As shown in Fig. 7, serum albumin levels in the two groups gradually decreased after admission, and reached the lowest point on the 5th and 7th days in group A and group B, respectively. Serum albumin concentrations were higher in both groups than at the start of the observation. The serum albumin level of group B was generally higher than that of group A. On the 3rd day after admission, the serum prealbumin level in group A decreased to the lowest level, while that in the EN + PN group decreased to the lowest level on the 5th day. Serum prealbumin levels in group B were higher than those in group A.

4.3 Total Infection Incidence and Fatality Rate of Two Groups of Patients

To prove that the countermeasures proposed in this paper are useful, this paper investigates the total infection incidence and case fatality rate after six months of the two groups. The total infection incidence is shown in Table 4:

Table 4 Incidence of infection in two groups of patients

As shown in Table 4, there are 12 people with lung infection in group A and 7 people with a lung infection in group B. There were 8 people with urinary tract infection in group A and 3 people with urinary tract infections in group B. The number of intestinal infections in group A was 2, and that in group B was 0. The number of gastrointestinal bleeding in group A was 1, and that in group B was 1. The total infection rate of group A was 76.6%, and that of group B was 36.6%. It can be seen that the total infection rate of group B is half of that of group A, indicating that the countermeasures proposed in this paper are effective.

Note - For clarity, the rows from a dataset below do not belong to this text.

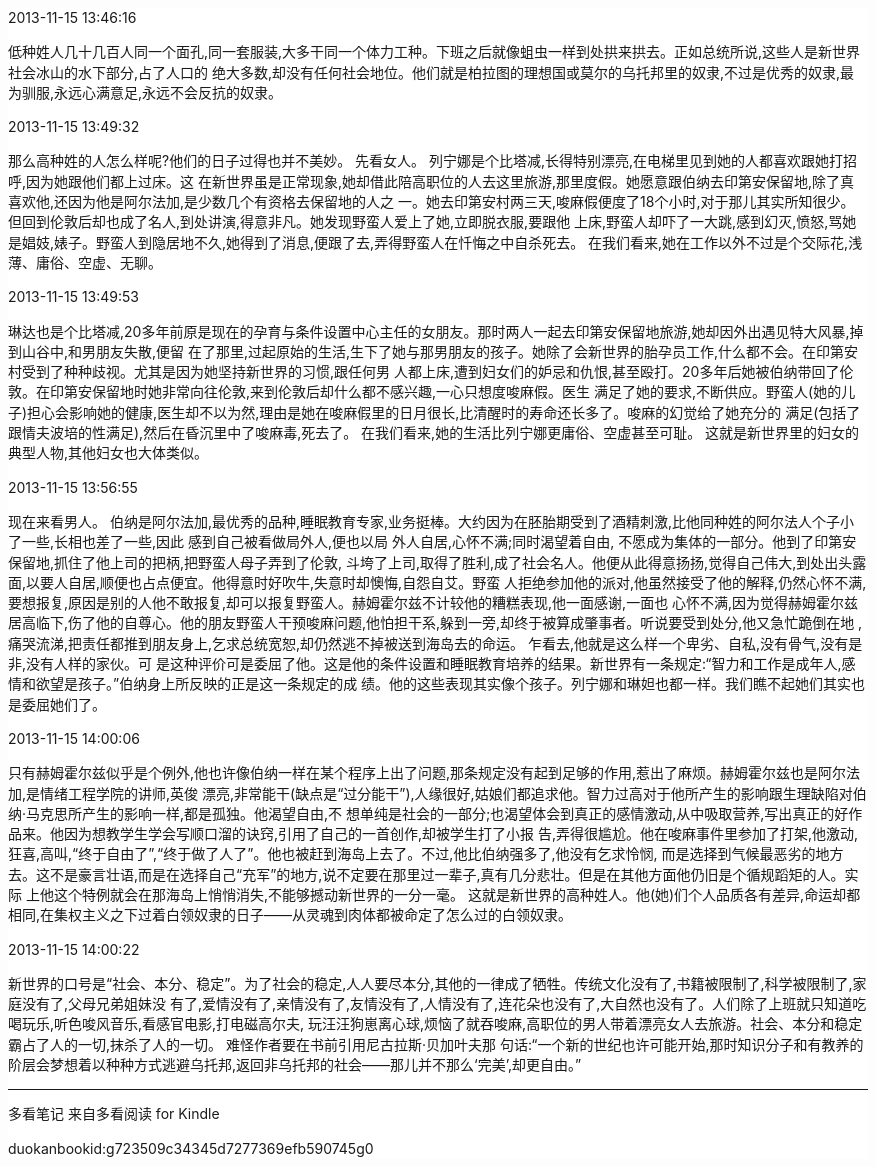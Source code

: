   

2013-11-15 13:46:16

低种姓人几十几百人同一个面孔,同一套服装,大多干同一个体力工种。下班之后就像蛆虫一样到处拱来拱去。正如总统所说,这些人是新世界社会冰山的水下部分,占了人口的
绝大多数,却没有任何社会地位。他们就是柏拉图的理想国或莫尔的乌托邦里的奴隶,不过是优秀的奴隶,最为驯服,永远心满意足,永远不会反抗的奴隶。

  

2013-11-15 13:49:32

那么高种姓的人怎么样呢?他们的日子过得也并不美妙。 先看女人。 列宁娜是个比塔减,长得特别漂亮,在电梯里见到她的人都喜欢跟她打招呼,因为她跟他们都上过床。这
在新世界虽是正常现象,她却借此陪高职位的人去这里旅游,那里度假。她愿意跟伯纳去印第安保留地,除了真喜欢他,还因为他是阿尔法加,是少数几个有资格去保留地的人之
一。她去印第安村两三天,唆麻假便度了18个小时,对于那儿其实所知很少。但回到伦敦后却也成了名人,到处讲演,得意非凡。她发现野蛮人爱上了她,立即脱衣服,要跟他
上床,野蛮人却吓了一大跳,感到幻灭,愤怒,骂她是娼妓,婊子。野蛮人到隐居地不久,她得到了消息,便跟了去,弄得野蛮人在忏悔之中自杀死去。
在我们看来,她在工作以外不过是个交际花,浅薄、庸俗、空虚、无聊。

  

2013-11-15 13:49:53

琳达也是个比塔减,20多年前原是现在的孕育与条件设置中心主任的女朋友。那时两人一起去印第安保留地旅游,她却因外出遇见特大风暴,掉到山谷中,和男朋友失散,便留
在了那里,过起原始的生活,生下了她与那男朋友的孩子。她除了会新世界的胎孕员工作,什么都不会。在印第安村受到了种种歧视。尤其是因为她坚持新世界的习惯,跟任何男
人都上床,遭到妇女们的妒忌和仇恨,甚至殴打。20多年后她被伯纳带回了伦敦。在印第安保留地时她非常向往伦敦,来到伦敦后却什么都不感兴趣,一心只想度唆麻假。医生
满足了她的要求,不断供应。野蛮人(她的儿子)担心会影响她的健康,医生却不以为然,理由是她在唆麻假里的日月很长,比清醒时的寿命还长多了。唆麻的幻觉给了她充分的
满足(包括了跟情夫波培的性满足),然后在昏沉里中了唆麻毒,死去了。 在我们看来,她的生活比列宁娜更庸俗、空虚甚至可耻。
这就是新世界里的妇女的典型人物,其他妇女也大体类似。

  

2013-11-15 13:56:55

现在来看男人。 伯纳是阿尔法加,最优秀的品种,睡眠教育专家,业务挺棒。大约因为在胚胎期受到了酒精刺激,比他同种姓的阿尔法人个子小了一些,长相也差了一些,因此
感到自己被看做局外人,便也以局 外人自居,心怀不满;同时渴望着自由, 不愿成为集体的一部分。他到了印第安保留地,抓住了他上司的把柄,把野蛮人母子弄到了伦敦,
斗垮了上司,取得了胜利,成了社会名人。他便从此得意扬扬,觉得自己伟大,到处出头露面,以要人自居,顺便也占点便宜。他得意时好吹牛,失意时却懊悔,自怨自艾。野蛮
人拒绝参加他的派对,他虽然接受了他的解释,仍然心怀不满,要想报复,原因是别的人他不敢报复,却可以报复野蛮人。赫姆霍尔兹不计较他的糟糕表现,他一面感谢,一面也
心怀不满,因为觉得赫姆霍尔兹居高临下,伤了他的自尊心。他的朋友野蛮人干预唆麻问题,他怕担干系,躲到一旁,却终于被算成肇事者。听说要受到处分,他又急忙跪倒在地
,痛哭流涕,把责任都推到朋友身上,乞求总统宽恕,却仍然逃不掉被送到海岛去的命运。 乍看去,他就是这么样一个卑劣、自私,没有骨气,没有是非,没有人样的家伙。可
是这种评价可是委屈了他。这是他的条件设置和睡眠教育培养的结果。新世界有一条规定:“智力和工作是成年人,感情和欲望是孩子。”伯纳身上所反映的正是这一条规定的成
绩。他的这些表现其实像个孩子。列宁娜和琳妲也都一样。我们瞧不起她们其实也是委屈她们了。

  

2013-11-15 14:00:06

只有赫姆霍尔兹似乎是个例外,他也许像伯纳一样在某个程序上出了问题,那条规定没有起到足够的作用,惹出了麻烦。赫姆霍尔兹也是阿尔法加,是情绪工程学院的讲师,英俊
漂亮,非常能干(缺点是“过分能干”),人缘很好,姑娘们都追求他。智力过高对于他所产生的影响跟生理缺陷对伯纳·马克思所产生的影响一样,都是孤独。他渴望自由,不
想单纯是社会的一部分;也渴望体会到真正的感情激动,从中吸取营养,写出真正的好作品来。他因为想教学生学会写顺口溜的诀窍,引用了自己的一首创作,却被学生打了小报
告,弄得很尴尬。他在唆麻事件里参加了打架,他激动,狂喜,高叫,“终于自由了”,“终于做了人了”。他也被赶到海岛上去了。不过,他比伯纳强多了,他没有乞求怜悯,
而是选择到气候最恶劣的地方去。这不是豪言壮语,而是在选择自己“充军”的地方,说不定要在那里过一辈子,真有几分悲壮。但是在其他方面他仍旧是个循规蹈矩的人。实际
上他这个特例就会在那海岛上悄悄消失,不能够撼动新世界的一分一毫。
这就是新世界的高种姓人。他(她)们个人品质各有差异,命运却都相同,在集权主义之下过着白领奴隶的日子——从灵魂到肉体都被命定了怎么过的白领奴隶。

  

2013-11-15 14:00:22

新世界的口号是“社会、本分、稳定”。为了社会的稳定,人人要尽本分,其他的一律成了牺牲。传统文化没有了,书籍被限制了,科学被限制了,家庭没有了,父母兄弟姐妹没
有了,爱情没有了,亲情没有了,友情没有了,人情没有了,连花朵也没有了,大自然也没有了。人们除了上班就只知道吃喝玩乐,听色唆风音乐,看感官电影,打电磁高尔夫,
玩汪汪狗崽离心球,烦恼了就吞唆麻,高职位的男人带着漂亮女人去旅游。社会、本分和稳定霸占了人的一切,抹杀了人的一切。 难怪作者要在书前引用尼古拉斯·贝加叶夫那
句话:“一个新的世纪也许可能开始,那时知识分子和有教养的阶层会梦想着以种种方式逃避乌托邦,返回非乌托邦的社会——那儿并不那么‘完美’,却更自由。”

* * *

多看笔记 来自多看阅读 for Kindle

duokanbookid:g723509c34345d7277369efb590745g0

The total infection fatality rate after six months for the two groups is shown in Fig. 8:

Fig. 8
figure 8

Overall infection fatality rate after six months for both groups

As shown in Fig. 8, it can be observed that even if patients are given active nutritional support treatment in the early stage, the mortality rate of stroke patients is still higher. Therefore, to study the changes in nutritional status, endocrine metabolism and other indicators in stroke patients with dysphagia, as well as dynamic monitoring of clinical prognosis, aiming to detect the occurrence of nutritional disorders early and select appropriate nutritional pathways, this is of great significance for improving the clinical outcome and prognosis of patients, reducing infection rate and mortality.

5 Conclusion

Stroke is a disease with a high incidence in the elderly, which not only seriously affects the life safety of patients, but also causes nutritional risks due to the inability to eat normally in daily life. In actual clinical diagnosis, only one diagnostic method is difficult to diagnose and the misdiagnosis rate is high. Combining multiple methods can improve the sensitivity and specificity of diagnosis. Therefore, this paper proposes multimodal MRI images to segment medical images of stroke patients to assess whether there is a nutritional risk. However, multimodal MRI images alone cannot comprehensively assess the nutritional risk of patients, and it is necessary to combine DL to build a nutritional RA model based on DL convolutional NNs. This article uses mainstream image processing techniques in deep learning as a research tool, with the aim of improving segmentation efficiency and effectiveness, to improve the accuracy of patient nutritional risk assessment. The simultaneous use of both would greatly improve the accuracy of nutritional RA. Therefore, the experimental analysis is carried out in this paper, and the results show that the segmentation accuracy of multimodal MRI images is very high. This experiment demonstrates that the method proposed in this article not only reduces the infectivity of patients but also increases their serum prealbumin levels. The nutritional RA model based on DL has a high evaluation accuracy, and it can be applied to the nutritional RA of stroke, which can timely understand the nutritional status of patients and prescribe the right medicine. Due to the limited test site and materials, the experimental data may not be very accurate. The paper would always strive for excellence and do better.